Segment Open
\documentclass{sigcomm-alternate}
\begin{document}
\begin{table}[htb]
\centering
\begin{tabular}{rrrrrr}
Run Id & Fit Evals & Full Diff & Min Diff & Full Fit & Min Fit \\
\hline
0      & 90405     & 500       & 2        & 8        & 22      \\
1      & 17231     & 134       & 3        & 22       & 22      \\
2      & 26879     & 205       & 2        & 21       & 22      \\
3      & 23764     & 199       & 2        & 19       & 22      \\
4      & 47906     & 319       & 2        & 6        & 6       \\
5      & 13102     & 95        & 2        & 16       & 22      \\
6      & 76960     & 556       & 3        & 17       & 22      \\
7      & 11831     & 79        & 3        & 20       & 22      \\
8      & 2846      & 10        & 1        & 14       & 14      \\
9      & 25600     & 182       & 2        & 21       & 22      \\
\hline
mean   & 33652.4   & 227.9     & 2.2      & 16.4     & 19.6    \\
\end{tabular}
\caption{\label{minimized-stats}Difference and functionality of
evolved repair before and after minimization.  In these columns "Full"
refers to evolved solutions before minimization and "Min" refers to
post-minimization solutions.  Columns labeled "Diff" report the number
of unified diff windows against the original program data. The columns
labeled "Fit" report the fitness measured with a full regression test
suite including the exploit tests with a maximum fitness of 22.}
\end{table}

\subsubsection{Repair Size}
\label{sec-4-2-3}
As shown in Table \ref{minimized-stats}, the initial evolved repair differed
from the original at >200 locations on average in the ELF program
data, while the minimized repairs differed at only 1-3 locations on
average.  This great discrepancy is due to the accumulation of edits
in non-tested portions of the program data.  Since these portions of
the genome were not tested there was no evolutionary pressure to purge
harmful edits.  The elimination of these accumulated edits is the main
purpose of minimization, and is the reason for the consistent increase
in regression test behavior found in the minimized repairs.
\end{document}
Segment Closed
Activity
Using the material above, reproduce exactly the line that contains "report the number" and all lines after it through the last one, and only those.

Result of the exercise
post-minimization solutions.  Columns labeled "Diff" report the number
of unified diff windows against the original program data. The columns
labeled "Fit" report the fitness measured with a full regression test
suite including the exploit tests with a maximum fitness of 22.}
\end{table}

\subsubsection{Repair Size}
\label{sec-4-2-3}
As shown in Table \ref{minimized-stats}, the initial evolved repair differed
from the original at >200 locations on average in the ELF program
data, while the minimized repairs differed at only 1-3 locations on
average.  This great discrepancy is due to the accumulation of edits
in non-tested portions of the program data.  Since these portions of
the genome were not tested there was no evolutionary pressure to purge
harmful edits.  The elimination of these accumulated edits is the main
purpose of minimization, and is the reason for the consistent increase
in regression test behavior found in the minimized repairs.
\end{document}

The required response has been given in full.